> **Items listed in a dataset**
[Start of section]
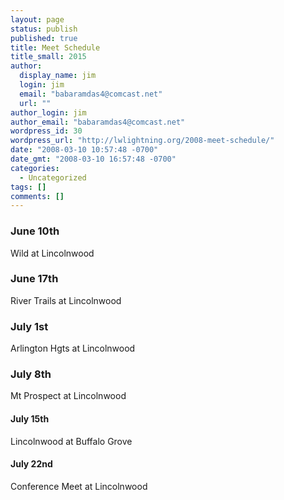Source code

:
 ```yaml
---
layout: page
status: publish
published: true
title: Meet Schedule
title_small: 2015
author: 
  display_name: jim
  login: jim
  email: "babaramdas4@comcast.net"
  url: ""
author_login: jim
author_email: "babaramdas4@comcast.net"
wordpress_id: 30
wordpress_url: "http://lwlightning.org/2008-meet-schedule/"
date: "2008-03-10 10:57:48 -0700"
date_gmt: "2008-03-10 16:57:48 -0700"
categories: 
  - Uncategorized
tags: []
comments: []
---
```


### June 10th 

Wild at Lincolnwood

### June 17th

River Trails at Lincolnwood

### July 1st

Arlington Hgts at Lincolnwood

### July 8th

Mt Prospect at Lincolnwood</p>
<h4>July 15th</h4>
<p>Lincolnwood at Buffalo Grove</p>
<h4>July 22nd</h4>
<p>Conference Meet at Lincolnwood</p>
[End of section]
[Start of section]
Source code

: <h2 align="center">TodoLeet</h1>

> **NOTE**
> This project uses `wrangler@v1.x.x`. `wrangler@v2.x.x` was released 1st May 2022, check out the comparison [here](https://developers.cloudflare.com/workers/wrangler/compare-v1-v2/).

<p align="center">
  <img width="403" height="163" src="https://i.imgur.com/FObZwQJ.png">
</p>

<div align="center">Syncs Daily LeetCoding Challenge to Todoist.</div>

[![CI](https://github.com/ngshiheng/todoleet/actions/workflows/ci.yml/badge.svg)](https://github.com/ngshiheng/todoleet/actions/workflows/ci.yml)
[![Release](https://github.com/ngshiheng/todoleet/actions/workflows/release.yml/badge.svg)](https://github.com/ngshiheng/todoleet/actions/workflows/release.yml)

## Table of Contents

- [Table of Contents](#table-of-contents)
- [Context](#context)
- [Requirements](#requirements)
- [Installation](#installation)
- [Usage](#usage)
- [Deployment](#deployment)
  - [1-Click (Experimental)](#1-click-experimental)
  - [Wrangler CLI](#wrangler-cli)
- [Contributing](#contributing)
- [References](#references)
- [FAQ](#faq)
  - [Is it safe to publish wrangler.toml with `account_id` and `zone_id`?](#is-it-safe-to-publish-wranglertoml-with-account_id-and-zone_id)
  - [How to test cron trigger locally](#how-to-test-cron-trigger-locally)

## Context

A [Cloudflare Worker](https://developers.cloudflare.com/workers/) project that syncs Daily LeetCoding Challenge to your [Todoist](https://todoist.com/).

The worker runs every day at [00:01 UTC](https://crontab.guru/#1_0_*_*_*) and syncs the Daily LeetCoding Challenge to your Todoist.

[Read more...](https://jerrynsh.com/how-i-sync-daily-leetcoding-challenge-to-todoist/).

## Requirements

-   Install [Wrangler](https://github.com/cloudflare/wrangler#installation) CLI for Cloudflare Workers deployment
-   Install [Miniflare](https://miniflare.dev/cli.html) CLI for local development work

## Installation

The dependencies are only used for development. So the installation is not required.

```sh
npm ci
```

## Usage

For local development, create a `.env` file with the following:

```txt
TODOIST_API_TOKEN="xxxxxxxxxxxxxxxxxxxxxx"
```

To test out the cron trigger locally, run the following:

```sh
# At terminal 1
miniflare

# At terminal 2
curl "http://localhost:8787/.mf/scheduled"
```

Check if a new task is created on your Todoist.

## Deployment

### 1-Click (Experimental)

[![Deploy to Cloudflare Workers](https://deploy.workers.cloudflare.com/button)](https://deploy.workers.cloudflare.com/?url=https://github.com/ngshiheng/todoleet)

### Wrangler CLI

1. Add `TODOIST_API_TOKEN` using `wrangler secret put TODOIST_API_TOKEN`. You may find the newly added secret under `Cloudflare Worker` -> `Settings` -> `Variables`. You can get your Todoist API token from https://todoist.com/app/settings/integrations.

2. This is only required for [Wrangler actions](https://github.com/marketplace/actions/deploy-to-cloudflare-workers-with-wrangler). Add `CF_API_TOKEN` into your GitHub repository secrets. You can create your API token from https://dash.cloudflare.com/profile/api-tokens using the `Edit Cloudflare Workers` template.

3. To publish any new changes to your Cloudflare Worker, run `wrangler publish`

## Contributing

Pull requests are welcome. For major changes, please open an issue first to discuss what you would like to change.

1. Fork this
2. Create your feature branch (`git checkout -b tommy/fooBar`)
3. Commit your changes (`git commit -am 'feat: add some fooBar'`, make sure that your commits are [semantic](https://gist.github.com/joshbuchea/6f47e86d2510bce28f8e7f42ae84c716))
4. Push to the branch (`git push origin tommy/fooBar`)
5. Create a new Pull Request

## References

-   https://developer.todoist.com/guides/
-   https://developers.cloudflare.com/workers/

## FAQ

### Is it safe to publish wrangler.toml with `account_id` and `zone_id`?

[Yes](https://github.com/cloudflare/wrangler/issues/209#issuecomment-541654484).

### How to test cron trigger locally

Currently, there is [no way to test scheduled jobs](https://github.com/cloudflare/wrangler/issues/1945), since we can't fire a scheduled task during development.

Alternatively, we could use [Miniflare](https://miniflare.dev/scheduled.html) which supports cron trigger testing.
[End of section]
> **WORK ITEM**
When you have gone through the records above, say how many lines include the word "center", and write nothing besides that number.

> **RESPONSE BELOW**
3